Goodnight Raleigh - a look at the art, architecture, history, and people of the city at night

Colonial Pines Hotel, Raleigh, N.C.

Carolina Pines Hotel_web

This week Flashback Friday leaves the familiarity of downtown Raleigh and heads out to the Colonial Pines Hotel, located two miles south of town. We’re talking 1956, mind you.

Carolina Pines Hotel_back_web

Colonial Pines Hotel, Raleigh, N.C.
Residential Golf — 18 Holes
Really Good Food — Reasonable Rates

I’m curious why our correspondent used a six cent airmail stamp on a postcard for which a  two cent stamp would do. Maybe she hoped the card would get to Ohio really fast, or perhaps that’s all she had in her pocket.

Marian
Here is where we stayed Sat nite / we are having Breakfast Sunday morning then going on to Kinston
Trees & Country Beautiful
Howard & Foy

Apparently Howard and Foy enjoyed the splendor of a North Carolina autumn on their trip; I hope they got some of that “really good food” served up at the Colonial Pines, too.
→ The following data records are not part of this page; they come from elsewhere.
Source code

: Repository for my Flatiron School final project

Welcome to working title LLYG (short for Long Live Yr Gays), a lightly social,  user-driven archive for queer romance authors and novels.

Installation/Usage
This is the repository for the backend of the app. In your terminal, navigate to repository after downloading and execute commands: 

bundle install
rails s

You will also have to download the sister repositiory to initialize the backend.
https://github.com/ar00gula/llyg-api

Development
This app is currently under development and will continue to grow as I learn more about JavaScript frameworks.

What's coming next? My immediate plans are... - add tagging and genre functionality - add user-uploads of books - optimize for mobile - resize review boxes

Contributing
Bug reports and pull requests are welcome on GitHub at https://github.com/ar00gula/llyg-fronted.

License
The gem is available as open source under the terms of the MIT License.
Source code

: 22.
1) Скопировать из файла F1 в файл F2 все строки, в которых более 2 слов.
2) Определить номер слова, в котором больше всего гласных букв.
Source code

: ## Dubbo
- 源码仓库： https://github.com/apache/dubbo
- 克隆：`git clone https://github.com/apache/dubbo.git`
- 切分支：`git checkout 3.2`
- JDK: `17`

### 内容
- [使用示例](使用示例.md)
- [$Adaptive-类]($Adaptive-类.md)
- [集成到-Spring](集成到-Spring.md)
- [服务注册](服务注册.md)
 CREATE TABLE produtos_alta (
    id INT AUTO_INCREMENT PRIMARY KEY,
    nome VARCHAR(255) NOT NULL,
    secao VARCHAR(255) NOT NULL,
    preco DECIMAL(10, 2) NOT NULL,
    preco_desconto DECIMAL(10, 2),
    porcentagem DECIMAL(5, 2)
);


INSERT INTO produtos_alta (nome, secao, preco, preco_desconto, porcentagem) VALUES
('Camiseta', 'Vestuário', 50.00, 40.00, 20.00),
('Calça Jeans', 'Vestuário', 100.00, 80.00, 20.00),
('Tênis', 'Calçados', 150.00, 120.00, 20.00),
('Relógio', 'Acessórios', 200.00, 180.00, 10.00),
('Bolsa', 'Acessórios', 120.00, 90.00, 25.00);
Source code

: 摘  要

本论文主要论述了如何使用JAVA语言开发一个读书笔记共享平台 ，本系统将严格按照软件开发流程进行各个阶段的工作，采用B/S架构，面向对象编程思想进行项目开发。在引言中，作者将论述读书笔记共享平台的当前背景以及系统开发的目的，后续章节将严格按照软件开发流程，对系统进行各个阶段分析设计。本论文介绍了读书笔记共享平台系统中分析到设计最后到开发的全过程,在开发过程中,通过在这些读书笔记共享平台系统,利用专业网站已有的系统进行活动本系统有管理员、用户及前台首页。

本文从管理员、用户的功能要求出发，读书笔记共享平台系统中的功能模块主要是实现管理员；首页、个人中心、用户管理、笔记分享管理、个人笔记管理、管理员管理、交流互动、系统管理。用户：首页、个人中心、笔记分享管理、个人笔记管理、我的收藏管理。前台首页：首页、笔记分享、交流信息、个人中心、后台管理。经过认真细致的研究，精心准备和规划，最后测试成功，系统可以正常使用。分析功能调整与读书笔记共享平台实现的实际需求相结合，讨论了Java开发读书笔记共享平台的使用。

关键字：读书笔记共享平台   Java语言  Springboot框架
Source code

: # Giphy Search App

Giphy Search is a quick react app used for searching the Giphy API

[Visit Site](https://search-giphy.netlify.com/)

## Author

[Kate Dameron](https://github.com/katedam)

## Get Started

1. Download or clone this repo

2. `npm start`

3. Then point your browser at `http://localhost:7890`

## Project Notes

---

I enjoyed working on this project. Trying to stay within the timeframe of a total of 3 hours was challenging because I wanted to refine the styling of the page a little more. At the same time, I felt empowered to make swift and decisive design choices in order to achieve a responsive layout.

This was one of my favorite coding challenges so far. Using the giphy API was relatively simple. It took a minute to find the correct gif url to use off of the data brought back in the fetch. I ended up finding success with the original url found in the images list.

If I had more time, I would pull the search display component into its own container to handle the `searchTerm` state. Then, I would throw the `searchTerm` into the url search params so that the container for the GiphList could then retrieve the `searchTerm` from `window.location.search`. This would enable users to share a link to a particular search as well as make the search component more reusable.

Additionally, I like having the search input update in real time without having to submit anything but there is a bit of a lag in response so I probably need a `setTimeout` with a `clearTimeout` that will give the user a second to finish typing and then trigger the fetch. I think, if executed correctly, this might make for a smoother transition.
A Tale of Two Hotels — and a Fraternity House

The ‘Colonial Pines Hotel’ opened in the summer of 1933 to great fanfare as the ‘Carolina Pines Hotel and Resort.’ The grand opening even merited a special eight-page insert section in the News & Observer under the banner headline “A Great Dream Comes True.”

The resort was located on 450 acres two miles south of Raleigh on Tryon Rd., adjacent to the Norfolk Southern Railroad and the Raleigh Municipal Airport. A short distance east, Tryon Rd. connected with US 70/15-A. The hotel’s namesake, a vast pine forest, surrounded it on three sides. The grounds of the Colonial Revival style hotel included two eighteen-hole golf courses, a riding club, tennis courts, a ‘casino,’ outdoor drive-in theater, polo grounds, camps, a pet farm, and a lake. A mineral spring was also located on the site, from which water was bottled and sold to guests and local residents.

State Archives of North Carolina

State Archives of North Carolina

The hotel bus awaits to transport guests in this late 1940s photo. 

State Archives of North Carolina

State Archives of North Carolina

This photo shows the spacious lounge of the Carolina Pines Hotel. Below is seen the well-appointed dining room.

State Archives of North Carolina

State Archives of North Carolina

A stylishly furnished central hallway led guests from the lobby to the lounge.

State Archives of North Carolina

State Archives of North Carolina

The Vision of a ‘Dreamer and Builder’

The Carolina Pines Hotel and Resort was the brainchild of the Raleigh visionary, entrepreneur and developer, Herbert A. Carlton. Among his earlier real estate projects was the development of Pullen Park Terrace in the late 1920s. Carlton’s hope was to provide a recreational facility for the enjoyment of not only the wealthy, but for those of “ordinary means,” as well. (News & Observer, July 23, 1933)

Courtesy The News & Observer

Courtesy The News & Observer

Sadly, the dream was short-lived. Less than a year after the hotel’s grand opening, Carlton’s creditors forced him, and his dream, into court-ordered receivership. Carlton was broke. However, the Carolina Pines, Inc. corporation managed to continue operation of the hotel through the 1930s and ’40s.

A New Chapter in the Tale of Carolina Pines

Carolina Pines, Inc. sold the resort in 1947, and the new owners re-branded it as the Colonial Pines Hotel. However, the hotel never regained the popularity it had enjoyed in the early days. The property changed hands several times during the 1950s, and ultimately closed for good.

In 1957 the Rho Chapter of the Delta Sigma Phi fraternity at NC State purchased the building, and has occupied it in excellent maintenance ever since.

Photo credit: The Raleigh Historic Development Commission, Michael Zirkle Photography

Photo credit: The Raleigh Historic Development Commission, Michael Zirkle Photography

Still standing on Tryon Rd., the Carolina Pines Hotel is now the chapter house of Delta Sigma Phi.

The Carolina Pines Hotel has been designated a Raleigh Historic Landmark by the Raleigh Historic Development Commission (RHDC).

 

Our Flashback Friday white border postcard this week was published by the Artvue Post Card Co. of New York.

Artvue Post Card Co. (1936- )   New York, NY

A publisher of black & white, and sepia view-cards as collotypes and photochromes. They purchased the Albertype Company in 1952. With this came the right to publish Baseball Hall of Fame cards, which they did until 1963.

“Flashback Friday” is a weekly feature of Goodnight, Raleigh! in which we showcase vintage postcards depicting our historic capital city. We hope you enjoy this week end treat!